───── Dataset records ─────

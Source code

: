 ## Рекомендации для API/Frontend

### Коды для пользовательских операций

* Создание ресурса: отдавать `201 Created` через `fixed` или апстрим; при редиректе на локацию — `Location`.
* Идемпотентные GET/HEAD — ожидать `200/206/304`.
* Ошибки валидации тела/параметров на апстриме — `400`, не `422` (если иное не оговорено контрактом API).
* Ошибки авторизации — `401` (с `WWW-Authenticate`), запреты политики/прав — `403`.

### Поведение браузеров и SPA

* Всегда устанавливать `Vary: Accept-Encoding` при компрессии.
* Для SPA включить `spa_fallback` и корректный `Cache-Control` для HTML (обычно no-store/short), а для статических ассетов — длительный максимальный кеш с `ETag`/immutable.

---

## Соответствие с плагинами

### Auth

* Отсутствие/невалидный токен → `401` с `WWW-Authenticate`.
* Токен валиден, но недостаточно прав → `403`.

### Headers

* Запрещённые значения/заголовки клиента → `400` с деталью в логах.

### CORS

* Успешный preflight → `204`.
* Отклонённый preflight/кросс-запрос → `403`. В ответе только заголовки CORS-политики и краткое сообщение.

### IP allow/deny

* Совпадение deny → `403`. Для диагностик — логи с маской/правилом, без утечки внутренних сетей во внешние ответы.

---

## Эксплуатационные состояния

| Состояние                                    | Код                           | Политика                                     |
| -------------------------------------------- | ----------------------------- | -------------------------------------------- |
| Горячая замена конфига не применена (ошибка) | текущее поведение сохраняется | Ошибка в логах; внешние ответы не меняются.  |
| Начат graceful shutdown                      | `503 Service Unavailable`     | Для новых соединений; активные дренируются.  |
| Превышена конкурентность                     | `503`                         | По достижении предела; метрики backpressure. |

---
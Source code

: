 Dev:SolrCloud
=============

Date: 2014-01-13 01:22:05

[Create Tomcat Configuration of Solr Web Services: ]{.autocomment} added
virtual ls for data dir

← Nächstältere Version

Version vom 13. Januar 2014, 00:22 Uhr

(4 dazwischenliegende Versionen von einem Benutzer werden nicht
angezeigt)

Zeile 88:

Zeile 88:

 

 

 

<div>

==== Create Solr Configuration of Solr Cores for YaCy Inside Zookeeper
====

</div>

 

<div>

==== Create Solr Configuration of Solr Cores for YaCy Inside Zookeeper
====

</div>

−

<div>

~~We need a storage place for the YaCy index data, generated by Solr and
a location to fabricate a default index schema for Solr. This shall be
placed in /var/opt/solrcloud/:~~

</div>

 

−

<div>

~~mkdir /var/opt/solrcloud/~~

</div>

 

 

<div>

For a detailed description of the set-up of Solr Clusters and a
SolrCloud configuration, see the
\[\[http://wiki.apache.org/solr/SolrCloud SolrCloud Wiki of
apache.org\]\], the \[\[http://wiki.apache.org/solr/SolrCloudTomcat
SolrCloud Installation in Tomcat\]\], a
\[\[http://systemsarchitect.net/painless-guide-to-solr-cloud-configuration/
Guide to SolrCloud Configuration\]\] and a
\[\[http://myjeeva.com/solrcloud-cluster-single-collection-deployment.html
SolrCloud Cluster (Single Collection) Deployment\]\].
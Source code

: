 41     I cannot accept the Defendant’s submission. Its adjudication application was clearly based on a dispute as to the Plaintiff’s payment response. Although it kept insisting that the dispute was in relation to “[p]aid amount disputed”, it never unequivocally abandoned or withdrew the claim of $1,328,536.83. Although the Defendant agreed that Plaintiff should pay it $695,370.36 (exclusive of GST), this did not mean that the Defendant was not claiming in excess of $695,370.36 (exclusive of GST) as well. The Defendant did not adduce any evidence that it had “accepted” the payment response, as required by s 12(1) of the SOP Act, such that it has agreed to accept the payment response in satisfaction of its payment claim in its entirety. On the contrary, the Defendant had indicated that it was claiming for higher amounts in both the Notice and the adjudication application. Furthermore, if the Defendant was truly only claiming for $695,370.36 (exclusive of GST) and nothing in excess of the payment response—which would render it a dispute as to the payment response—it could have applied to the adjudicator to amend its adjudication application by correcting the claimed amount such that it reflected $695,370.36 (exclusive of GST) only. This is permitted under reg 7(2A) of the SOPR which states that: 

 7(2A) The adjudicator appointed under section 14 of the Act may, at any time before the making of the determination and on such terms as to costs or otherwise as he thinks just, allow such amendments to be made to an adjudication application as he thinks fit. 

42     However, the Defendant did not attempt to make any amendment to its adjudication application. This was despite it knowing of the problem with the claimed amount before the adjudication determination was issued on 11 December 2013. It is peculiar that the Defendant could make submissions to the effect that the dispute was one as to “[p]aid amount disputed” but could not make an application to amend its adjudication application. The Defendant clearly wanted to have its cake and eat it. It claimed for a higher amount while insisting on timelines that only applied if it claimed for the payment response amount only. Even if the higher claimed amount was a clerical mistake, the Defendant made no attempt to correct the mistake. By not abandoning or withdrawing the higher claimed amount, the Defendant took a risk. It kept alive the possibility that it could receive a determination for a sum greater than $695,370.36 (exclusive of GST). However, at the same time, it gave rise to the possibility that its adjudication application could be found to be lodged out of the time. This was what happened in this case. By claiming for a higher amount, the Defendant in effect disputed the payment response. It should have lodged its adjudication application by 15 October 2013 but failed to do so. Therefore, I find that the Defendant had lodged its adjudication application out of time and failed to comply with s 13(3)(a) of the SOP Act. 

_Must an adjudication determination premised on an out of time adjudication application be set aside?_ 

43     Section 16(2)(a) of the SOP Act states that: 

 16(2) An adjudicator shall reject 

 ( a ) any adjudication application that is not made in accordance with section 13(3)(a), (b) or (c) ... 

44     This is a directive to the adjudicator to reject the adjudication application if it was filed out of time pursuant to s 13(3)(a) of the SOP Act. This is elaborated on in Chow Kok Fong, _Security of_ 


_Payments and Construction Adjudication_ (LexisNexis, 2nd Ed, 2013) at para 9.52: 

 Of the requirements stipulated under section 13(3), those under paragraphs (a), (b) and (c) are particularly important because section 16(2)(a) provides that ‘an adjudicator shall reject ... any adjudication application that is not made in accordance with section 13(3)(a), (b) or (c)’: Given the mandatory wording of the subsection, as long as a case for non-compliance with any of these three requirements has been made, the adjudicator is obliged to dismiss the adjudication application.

─────

=== Task directions ===
Your task is to copy every line in the entries that holds the string "wiki".

=== Result for this task ===
\[\[http://wiki.apache.org/solr/SolrCloud SolrCloud Wiki of
apache.org\]\], the \[\[http://wiki.apache.org/solr/SolrCloudTomcat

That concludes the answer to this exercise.